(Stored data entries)
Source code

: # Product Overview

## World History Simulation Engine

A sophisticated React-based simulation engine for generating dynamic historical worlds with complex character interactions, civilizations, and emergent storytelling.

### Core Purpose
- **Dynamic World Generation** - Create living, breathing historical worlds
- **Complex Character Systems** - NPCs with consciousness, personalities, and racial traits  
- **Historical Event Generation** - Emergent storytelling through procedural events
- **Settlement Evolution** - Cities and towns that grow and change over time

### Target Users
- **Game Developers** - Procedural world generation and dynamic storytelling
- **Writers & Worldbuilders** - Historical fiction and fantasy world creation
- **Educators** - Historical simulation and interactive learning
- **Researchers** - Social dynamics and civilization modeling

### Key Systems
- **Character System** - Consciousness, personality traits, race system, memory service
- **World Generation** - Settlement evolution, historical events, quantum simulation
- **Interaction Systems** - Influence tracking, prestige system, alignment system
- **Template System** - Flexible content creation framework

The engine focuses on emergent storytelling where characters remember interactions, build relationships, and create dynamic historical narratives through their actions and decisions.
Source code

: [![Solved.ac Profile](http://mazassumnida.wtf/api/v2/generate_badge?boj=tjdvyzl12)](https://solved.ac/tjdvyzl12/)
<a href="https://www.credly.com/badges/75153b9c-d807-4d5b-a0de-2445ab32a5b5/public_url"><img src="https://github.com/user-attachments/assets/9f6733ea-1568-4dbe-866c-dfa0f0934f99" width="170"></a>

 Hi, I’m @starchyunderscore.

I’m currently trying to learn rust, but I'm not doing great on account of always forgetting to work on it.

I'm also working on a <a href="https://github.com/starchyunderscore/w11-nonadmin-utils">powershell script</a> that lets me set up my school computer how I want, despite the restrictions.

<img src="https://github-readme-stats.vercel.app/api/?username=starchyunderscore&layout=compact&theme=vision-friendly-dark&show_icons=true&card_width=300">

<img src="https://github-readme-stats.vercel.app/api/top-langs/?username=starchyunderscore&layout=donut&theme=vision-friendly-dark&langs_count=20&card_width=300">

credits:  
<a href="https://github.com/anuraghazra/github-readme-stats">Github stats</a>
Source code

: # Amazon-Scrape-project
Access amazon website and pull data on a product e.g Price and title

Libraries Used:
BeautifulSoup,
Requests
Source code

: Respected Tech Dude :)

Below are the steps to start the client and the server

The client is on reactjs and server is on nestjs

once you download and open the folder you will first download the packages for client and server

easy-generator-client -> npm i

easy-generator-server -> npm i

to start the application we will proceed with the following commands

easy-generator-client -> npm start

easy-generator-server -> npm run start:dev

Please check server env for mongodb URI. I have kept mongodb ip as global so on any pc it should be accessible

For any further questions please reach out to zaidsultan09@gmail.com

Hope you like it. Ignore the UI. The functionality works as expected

> **Task goal**:
Transcribe the records from their first line. Stop after the line with "### Target Users", including it.

> **Problem solution**:
Source code

: # Product Overview

## World History Simulation Engine

A sophisticated React-based simulation engine for generating dynamic historical worlds with complex character interactions, civilizations, and emergent storytelling.

### Core Purpose
- **Dynamic World Generation** - Create living, breathing historical worlds
- **Complex Character Systems** - NPCs with consciousness, personalities, and racial traits  
- **Historical Event Generation** - Emergent storytelling through procedural events
- **Settlement Evolution** - Cities and towns that grow and change over time

### Target Users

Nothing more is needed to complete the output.